DATASET RECORDS —
►

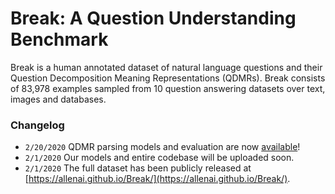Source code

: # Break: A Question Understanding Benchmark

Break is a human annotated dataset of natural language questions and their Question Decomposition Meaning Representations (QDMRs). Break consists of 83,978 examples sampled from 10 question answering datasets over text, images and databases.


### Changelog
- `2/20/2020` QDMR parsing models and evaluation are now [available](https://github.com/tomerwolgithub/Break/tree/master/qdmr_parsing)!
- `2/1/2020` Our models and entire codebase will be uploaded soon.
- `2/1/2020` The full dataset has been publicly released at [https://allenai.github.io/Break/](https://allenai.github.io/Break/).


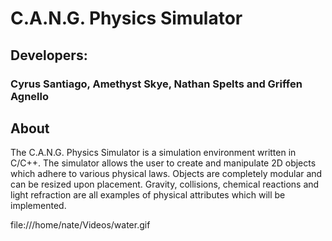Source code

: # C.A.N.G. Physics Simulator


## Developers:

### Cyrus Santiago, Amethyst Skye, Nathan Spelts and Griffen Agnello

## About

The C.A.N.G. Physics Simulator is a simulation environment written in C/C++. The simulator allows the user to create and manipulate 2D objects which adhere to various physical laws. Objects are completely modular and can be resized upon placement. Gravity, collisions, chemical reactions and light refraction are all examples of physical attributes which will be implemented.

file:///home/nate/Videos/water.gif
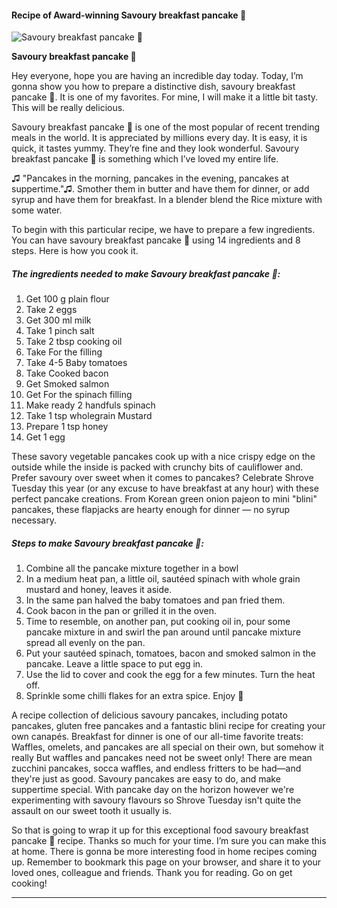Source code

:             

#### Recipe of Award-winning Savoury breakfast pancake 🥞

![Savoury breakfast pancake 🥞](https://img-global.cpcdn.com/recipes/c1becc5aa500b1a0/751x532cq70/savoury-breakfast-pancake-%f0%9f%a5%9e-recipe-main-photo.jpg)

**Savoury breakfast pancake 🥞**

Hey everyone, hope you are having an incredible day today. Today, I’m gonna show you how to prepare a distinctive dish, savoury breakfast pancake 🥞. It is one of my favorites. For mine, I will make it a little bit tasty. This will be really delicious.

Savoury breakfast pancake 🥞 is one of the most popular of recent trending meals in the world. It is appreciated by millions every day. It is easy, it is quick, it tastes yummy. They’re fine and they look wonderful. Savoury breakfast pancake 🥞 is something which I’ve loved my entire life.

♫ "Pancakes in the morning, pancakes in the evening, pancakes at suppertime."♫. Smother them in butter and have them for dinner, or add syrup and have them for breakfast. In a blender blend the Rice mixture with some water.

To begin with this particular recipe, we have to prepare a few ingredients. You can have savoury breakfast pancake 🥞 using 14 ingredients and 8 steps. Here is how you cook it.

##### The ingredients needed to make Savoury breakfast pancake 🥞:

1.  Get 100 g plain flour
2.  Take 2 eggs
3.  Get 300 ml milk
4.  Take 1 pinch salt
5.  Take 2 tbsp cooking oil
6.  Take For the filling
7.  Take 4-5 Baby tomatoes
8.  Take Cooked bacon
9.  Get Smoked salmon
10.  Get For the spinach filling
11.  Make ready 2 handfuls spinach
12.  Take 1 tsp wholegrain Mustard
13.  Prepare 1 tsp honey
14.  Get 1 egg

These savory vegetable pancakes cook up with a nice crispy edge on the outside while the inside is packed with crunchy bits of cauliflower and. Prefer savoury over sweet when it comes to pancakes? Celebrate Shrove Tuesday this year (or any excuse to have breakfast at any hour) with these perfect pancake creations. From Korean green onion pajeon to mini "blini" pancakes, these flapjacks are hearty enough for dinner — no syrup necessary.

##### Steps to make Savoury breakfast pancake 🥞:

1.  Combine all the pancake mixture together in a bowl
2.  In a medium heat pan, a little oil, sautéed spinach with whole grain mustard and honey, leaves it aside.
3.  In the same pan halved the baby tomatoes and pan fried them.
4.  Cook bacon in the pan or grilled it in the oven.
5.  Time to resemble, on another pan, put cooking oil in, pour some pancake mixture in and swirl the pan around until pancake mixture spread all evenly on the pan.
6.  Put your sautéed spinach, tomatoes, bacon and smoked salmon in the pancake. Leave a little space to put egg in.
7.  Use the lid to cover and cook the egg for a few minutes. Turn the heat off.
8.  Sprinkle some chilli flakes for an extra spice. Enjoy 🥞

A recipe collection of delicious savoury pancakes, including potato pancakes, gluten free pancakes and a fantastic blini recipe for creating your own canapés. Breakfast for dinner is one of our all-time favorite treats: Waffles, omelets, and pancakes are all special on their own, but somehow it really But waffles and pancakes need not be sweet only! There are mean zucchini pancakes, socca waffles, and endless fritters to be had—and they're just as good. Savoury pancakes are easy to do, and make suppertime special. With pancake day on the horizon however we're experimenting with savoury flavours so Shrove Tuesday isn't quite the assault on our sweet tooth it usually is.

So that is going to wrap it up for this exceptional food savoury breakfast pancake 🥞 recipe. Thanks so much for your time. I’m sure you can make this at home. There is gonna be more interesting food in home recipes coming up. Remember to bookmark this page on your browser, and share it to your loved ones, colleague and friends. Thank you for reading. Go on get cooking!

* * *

◄

In the printed copy, the material above must appear unchanged and without its pictures.

Source code

: # Break: A Question Understanding Benchmark

Break is a human annotated dataset of natural language questions and their Question Decomposition Meaning Representations (QDMRs). Break consists of 83,978 examples sampled from 10 question answering datasets over text, images and databases.


### Changelog
- `2/20/2020` QDMR parsing models and evaluation are now [available](https://github.com/tomerwolgithub/Break/tree/master/qdmr_parsing)!
- `2/1/2020` Our models and entire codebase will be uploaded soon.
- `2/1/2020` The full dataset has been publicly released at [https://allenai.github.io/Break/](https://allenai.github.io/Break/).


Source code

: # C.A.N.G. Physics Simulator


## Developers:

### Cyrus Santiago, Amethyst Skye, Nathan Spelts and Griffen Agnello

## About

The C.A.N.G. Physics Simulator is a simulation environment written in C/C++. The simulator allows the user to create and manipulate 2D objects which adhere to various physical laws. Objects are completely modular and can be resized upon placement. Gravity, collisions, chemical reactions and light refraction are all examples of physical attributes which will be implemented.

file:///home/nate/Videos/water.gif
Source code

:             

#### Recipe of Award-winning Savoury breakfast pancake 🥞

![Savoury breakfast pancake 🥞](https://img-global.cpcdn.com/recipes/c1becc5aa500b1a0/751x532cq70/savoury-breakfast-pancake-%f0%9f%a5%9e-recipe-main-photo.jpg)

**Savoury breakfast pancake 🥞**

Hey everyone, hope you are having an incredible day today. Today, I’m gonna show you how to prepare a distinctive dish, savoury breakfast pancake 🥞. It is one of my favorites. For mine, I will make it a little bit tasty. This will be really delicious.

Savoury breakfast pancake 🥞 is one of the most popular of recent trending meals in the world. It is appreciated by millions every day. It is easy, it is quick, it tastes yummy. They’re fine and they look wonderful. Savoury breakfast pancake 🥞 is something which I’ve loved my entire life.

♫ "Pancakes in the morning, pancakes in the evening, pancakes at suppertime."♫. Smother them in butter and have them for dinner, or add syrup and have them for breakfast. In a blender blend the Rice mixture with some water.

To begin with this particular recipe, we have to prepare a few ingredients. You can have savoury breakfast pancake 🥞 using 14 ingredients and 8 steps. Here is how you cook it.

##### The ingredients needed to make Savoury breakfast pancake 🥞:

1.  Get 100 g plain flour
2.  Take 2 eggs
3.  Get 300 ml milk
4.  Take 1 pinch salt
5.  Take 2 tbsp cooking oil
6.  Take For the filling
7.  Take 4-5 Baby tomatoes
8.  Take Cooked bacon
9.  Get Smoked salmon
10.  Get For the spinach filling
11.  Make ready 2 handfuls spinach
12.  Take 1 tsp wholegrain Mustard
13.  Prepare 1 tsp honey
14.  Get 1 egg

These savory vegetable pancakes cook up with a nice crispy edge on the outside while the inside is packed with crunchy bits of cauliflower and. Prefer savoury over sweet when it comes to pancakes? Celebrate Shrove Tuesday this year (or any excuse to have breakfast at any hour) with these perfect pancake creations. From Korean green onion pajeon to mini "blini" pancakes, these flapjacks are hearty enough for dinner — no syrup necessary.

##### Steps to make Savoury breakfast pancake 🥞:

1.  Combine all the pancake mixture together in a bowl
2.  In a medium heat pan, a little oil, sautéed spinach with whole grain mustard and honey, leaves it aside.
3.  In the same pan halved the baby tomatoes and pan fried them.
4.  Cook bacon in the pan or grilled it in the oven.
5.  Time to resemble, on another pan, put cooking oil in, pour some pancake mixture in and swirl the pan around until pancake mixture spread all evenly on the pan.
6.  Put your sautéed spinach, tomatoes, bacon and smoked salmon in the pancake. Leave a little space to put egg in.
7.  Use the lid to cover and cook the egg for a few minutes. Turn the heat off.
8.  Sprinkle some chilli flakes for an extra spice. Enjoy 🥞

A recipe collection of delicious savoury pancakes, including potato pancakes, gluten free pancakes and a fantastic blini recipe for creating your own canapés. Breakfast for dinner is one of our all-time favorite treats: Waffles, omelets, and pancakes are all special on their own, but somehow it really But waffles and pancakes need not be sweet only! There are mean zucchini pancakes, socca waffles, and endless fritters to be had—and they're just as good. Savoury pancakes are easy to do, and make suppertime special. With pancake day on the horizon however we're experimenting with savoury flavours so Shrove Tuesday isn't quite the assault on our sweet tooth it usually is.

So that is going to wrap it up for this exceptional food savoury breakfast pancake 🥞 recipe. Thanks so much for your time. I’m sure you can make this at home. There is gonna be more interesting food in home recipes coming up. Remember to bookmark this page on your browser, and share it to your loved ones, colleague and friends. Thank you for reading. Go on get cooking!

* * *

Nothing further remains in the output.